Cannot use fixed length approach, the first and 2nd field change as well
as other fields
You can see the embedded " preceded by the \ in sample record 2
Sample record 1
31:1,9:2,"00001"," ",0,4800,"SAMMY ",2400,"LAB ",5,1,0,0,"Test
Work Order",0
Sample record 2
31:282927,9:61874,"04UBV"," ",0,12000,"JERRY ",0,"LA
",0,1,1,0,"CONCERN: OVERHEATING (AT/PAST \"H\" ON GAUGE), WITH \"ENGINE
TEMPERATURE HIGH",-112
I almost have a solution.
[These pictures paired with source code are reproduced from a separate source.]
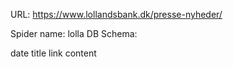 URL: https://www.lollandsbank.dk/presse-nyheder/

Spider name: lolla
DB Schema:

date
title
link
content
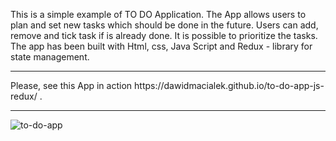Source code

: This is a simple example of TO DO Application. The App allows users to plan and set new tasks which should be done in the future. Users can add, remove and tick task if is already done. It is possible to prioritize the tasks.
<br>The app has been built with Html, css, Java Script and Redux - library for state management.
<hr>
Please, see this App in action https://dawidmacialek.github.io/to-do-app-js-redux/ .
<hr>

![to-do-app](https://user-images.githubusercontent.com/78161395/156925710-27e233c9-1d75-4bb1-9597-51e67ebc5e72.png)
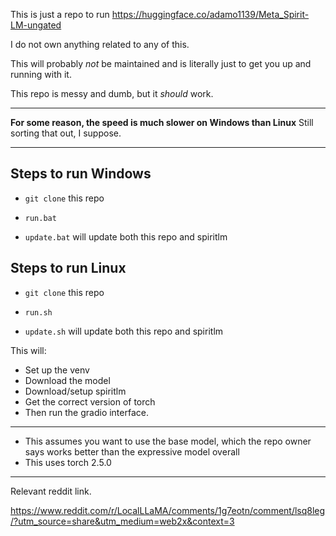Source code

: This is just a repo to run https://huggingface.co/adamo1139/Meta_Spirit-LM-ungated

I do not own anything related to any of this.

This will probably *not* be maintained and is literally just to get you up and running with it.

This repo is messy and dumb, but it *should* work.

---

**For some reason, the speed is much slower on Windows than Linux**
Still sorting that out, I suppose.

---

## Steps to run Windows

- `git clone` this repo
- `run.bat`

- `update.bat` will update both this repo and spiritlm

## Steps to run Linux
- `git clone` this repo
- `run.sh`

- `update.sh` will update both this repo and spiritlm

This will: 
- Set up the venv 
- Download the model 
- Download/setup spiritlm
- Get the correct version of torch 
- Then run the gradio interface.

---

- This assumes you want to use the base model, which the repo owner says works better than the expressive model overall
- This uses torch 2.5.0

---

Relevant reddit link.

https://www.reddit.com/r/LocalLLaMA/comments/1g7eotn/comment/lsq8leg/?utm_source=share&utm_medium=web2x&context=3

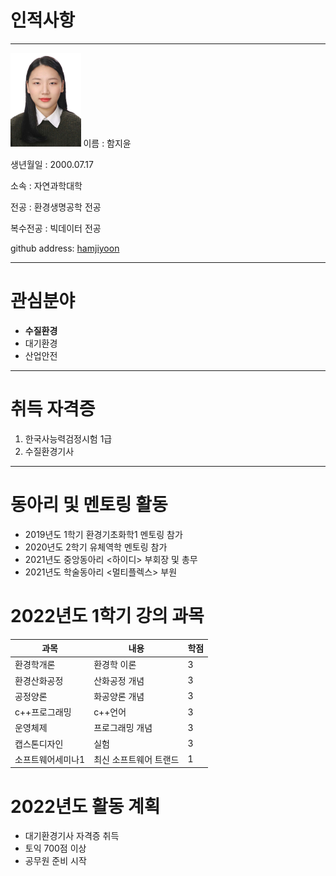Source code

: # 인적사항
---
<img src=KakaoTalk_20220125_113438909.jpg height=150 widht=150>
이름 : 함지윤

생년월일 : 2000.07.17

소속 : 자연과학대학

전공 : 환경생명공학 전공

복수전공 : 빅데이터 전공

github address: [hamjiyoon][github]

[github]:http://github.com/hamjiyoon

---

# 관심분야
* **수질환경**
* 대기환경
* 산업안전

---

# 취득 자격증
1. 한국사능력검정시험 1급
2. 수질환경기사

---

# 동아리 및 멘토링 활동
* 2019년도 1학기 환경기초화학1 멘토링 참가
* 2020년도 2학기 유체역학 멘토링 참가
* 2021년도 중앙동아리 <하이디> 부회장 및 총무
* 2021년도 학술동아리 <멀티플렉스> 부원

# 2022년도 1학기 강의 과목
|과목|내용|학점|
|---|---|---|
|환경학개론|환경학 이론|3|
|환경산화공정|산화공정 개념|3|
|공정양론|화공양론 개념|3|
|c++프로그래밍|c++언어|3|
|운영체제|프로그래밍 개념|3|
|캡스톤디자인|실험|3|
|소프트웨어세미나1|최신 소프트웨어 트랜드|1|

# 2022년도 활동 계획
* 대기환경기사 자격증 취득
* 토익 700점 이상
* 공무원 준비 시작
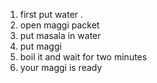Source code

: 1. first put water .
2. open maggi packet 
3. put masala in water
4. put maggi
5. boil it and wait for two minutes
6. your maggi is ready
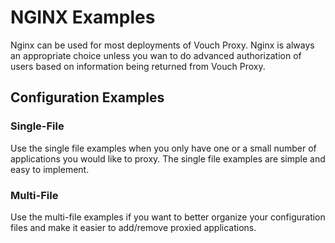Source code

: # NGINX Examples

Nginx can be used for most deployments of Vouch Proxy.  Nginx is always an appropriate choice unless you wan to do advanced authorization of users based on information being returned from Vouch Proxy.

## Configuration Examples

### Single-File
Use the single file examples when you only have one or a small number of applications you would like to proxy.  The single file examples are simple and easy to implement.

### Multi-File
Use the multi-file examples if you want to better organize your configuration files and make it easier to add/remove proxied applications.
There are 15 fields, so when the array is more
than 15, eg, 17 elements, I cocatenate elements 14,15,16 to get the
string I need to put into a single field in the table.
The trick is to accoount for all the possible placements of special
characters and spacing.
On 05/09/2019 12:28 PM, Michael Kennedy wrote:
> Peter,
>
> The correct approach to handing these "CSV" files is simple, and handles
> everything that can be dumped into the file...
>
> Decide on:
> - A field-separator character - in your case, it's a comma.
> - A field-delimiter character - in your case, it seems to be a
> double-quote. (Must be non-blank, different from the separator, etc,
> obviously!).
> - How to handle leading and trailing spaces/zeros per field, etc...
>
> when creating the file, use the field-separator between all fields.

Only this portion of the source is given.